It’s been a while since I have written about the portfolio performance of our StashAway accounts. But I do update their portfolio performance overviews monthly (along with that of our DBS DigiPortfolios) on my blogpage if you are interested to know how they have been doing this year. I reckon 2020 will be a watershed year for robo advisors. Because it shows how effective they can be if utilised correctly. When I looked at the portfolio performance of our StashAway accounts since the 1st deposit in 2017, the results are fascinating.
Even though we were one of the early adopters of StashAway in 2017, we were only putting in a few hundred dollars every month then. The concept of robo advisors was new at that time and they were one of the first entrants into the local market. We wanted to see them prove themselves before we committed more of our cash funds. For the first 2 years until mid 2019, the returns were nothing to shout about. This was the time when people began to give up on robo advisors, started making comments they were over rated, not worth the fees and even exited their investments.
By then we were getting more comfortable with the long term sustainability of StashAway and had begun to increase our monthly deposits in it for investing. We even manually transferred cash funds into it when there were dips in the markets. We kept going even though we were told we can do better and achieve higher returns by investing on our own. Which is not wrong.
If you look at the short term (those 2 years), it’s easy to outperform robo advisors. But they were missing the whole point of why we are using robo advisors. When the investment time horizon starts to stretch out, it gets more difficult to outperform robo advisors. You are up against a diversified portfolio of ETFs that get rebalanced occasionally according to market conditions after all. As long as we remain objective and let the robo advisor do its job, it can prove its worth given time.
The next 6 months until end 2019 got better for us as the returns on our StashAway accounts increased. But the real test came this year in the 1st quarter of 2020. I have always said that the true test for robo advisors lie in their first major bear market. And whether they failed, survived or thrived during this period of time. In end Mar 2020, our StashAway accounts were at their biggest negative returns since the beginning. It felt like the past 3 years have gone to waste.

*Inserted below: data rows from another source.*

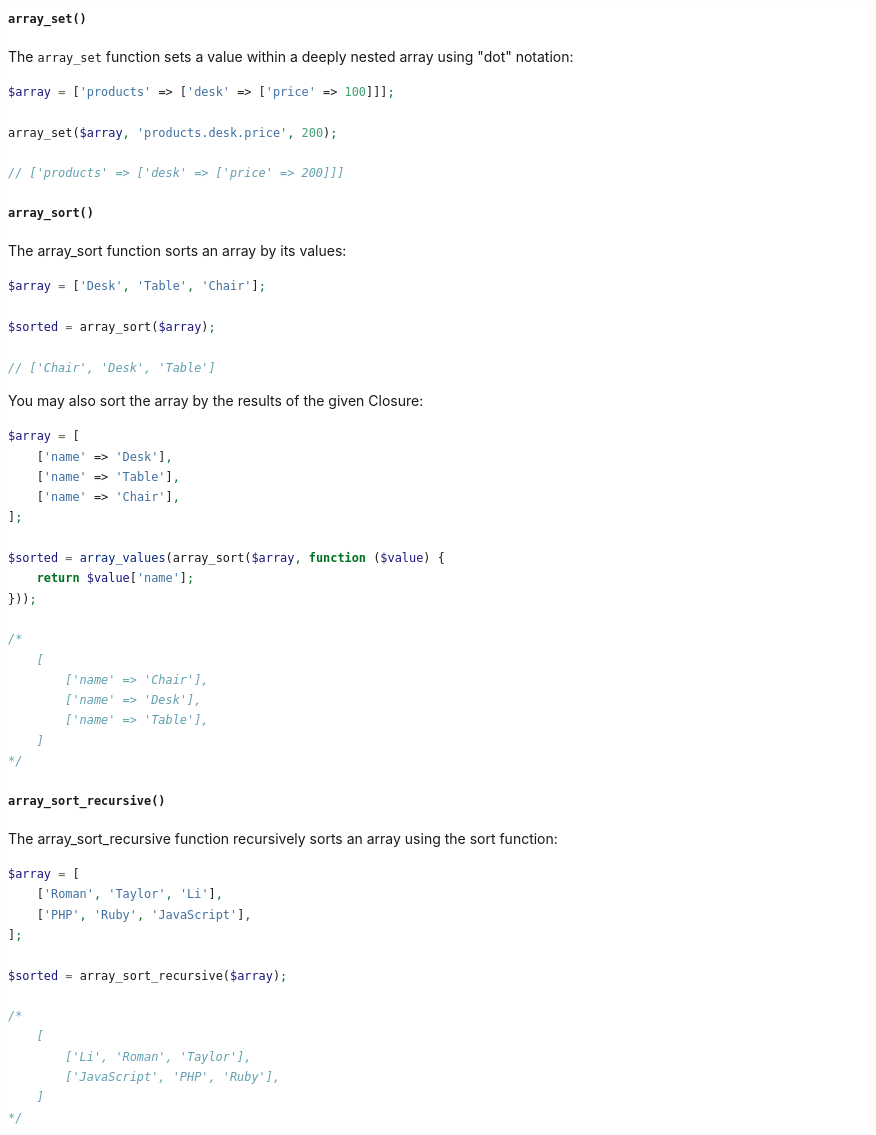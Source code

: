 <a name="method-array-set"></a>
#### `array_set()` 

The `array_set` function sets a value within a deeply nested array using "dot" notation:

```php
$array = ['products' => ['desk' => ['price' => 100]]];

array_set($array, 'products.desk.price', 200);

// ['products' => ['desk' => ['price' => 200]]]
```
<a name="method-array-sort"></a>
#### `array_sort()` 

The array_sort function sorts an array by its values:

```php
$array = ['Desk', 'Table', 'Chair'];

$sorted = array_sort($array);

// ['Chair', 'Desk', 'Table']
```

You may also sort the array by the results of the given Closure:

```php
$array = [
    ['name' => 'Desk'],
    ['name' => 'Table'],
    ['name' => 'Chair'],
];

$sorted = array_values(array_sort($array, function ($value) {
    return $value['name'];
}));

/*
    [
        ['name' => 'Chair'],
        ['name' => 'Desk'],
        ['name' => 'Table'],
    ]
*/
```

<a name="method-array-sort-recursive"></a>
#### `array_sort_recursive()` 

The array_sort_recursive function recursively sorts an array using the sort function:

```php
$array = [
    ['Roman', 'Taylor', 'Li'],
    ['PHP', 'Ruby', 'JavaScript'],
];

$sorted = array_sort_recursive($array);

/*
    [
        ['Li', 'Roman', 'Taylor'],
        ['JavaScript', 'PHP', 'Ruby'],
    ]
*/
```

This was also the turning point of us. Because it was right at this lowest moment that we decided to raise our monthly investments in StashAway. We were even manually transferring larger sums of money into it as the markets fell. From there, the rebound in the markets since Apr 2020 further increased our returns up to this point. It’s coming to about 3.5 years so I would still consider this short term. But it has already been an exciting journey. To be honest, even with the higher returns on our StashAway accounts, they are not tough to beat if you had invested yourself.
The important point to remember is how minimal the effort was for us to achieve these higher returns with our StashAway accounts. The monthly funds transfers were automated and we only manually transferred cash into them when there are market dips and falls. Our main concern was always whether they can be profitable and remain in operations for the medium to long term for the results to truly show themselves. After all, Smartly (probably the 1st robo advisor locally) failed to survive and people had to exit their investments at a loss if they had waited too long to react.
While these are still early days for StashAway, I would say they have passed their 1st major test well. They have proven themselves to be a real contender for convenient investing with a decent return. Simple and fuss-free at a price. You have to decide whether the costs (fees paid) are worth it. But for now, I’m sticking with them. As long as they continue to prove themselves, I will be supporting them. I feel obliged to say that this is not a sponsored post for StashAway. I have a referral link on my blogpage showing their portfolio performance overview just to get a management fee waiver if you decide to sign up and fund your account. But I don’t actively promote them on my blog. If they are good, they will find their own way to attract customers.
Mini says
Hi
You wrote so much but there is no mention how much gain in percentage from Stashaway.
Finance Smiths says
Hi Mini,
As I have mentioned in my post, you can refer to my blogpage that shows my StashAway portfolio performance. You can go ahead to calculate the percentage gain yourself using the information available if you are interested.
CP says
I think its mainly because you manually increased your contributions in lump sums during the early part of the year, that’s why the SA account is positive now. It would be the same as a DIY portfolio of low cost ETFs.
But I also think psychologically, it is mentally easier to contribute into SA than to the DIY portfolio in such times, since for the latter, you have to overcome your own feelings of wanting to time the market.
But thanks for your sharing about your experience with SA.
Finance Smiths says
No worries. Yup, I manually contribute when there are market dips and falls. When the extent of the drop becomes significant, I increase the automatic monthly contributions as well. I agree that it is easier to contribute into StashAway then to make manual investment purchases. It’s a big psychological difference between performing a funds transfer on your online banking account versus actually logging into your trading account to buy the ETFs.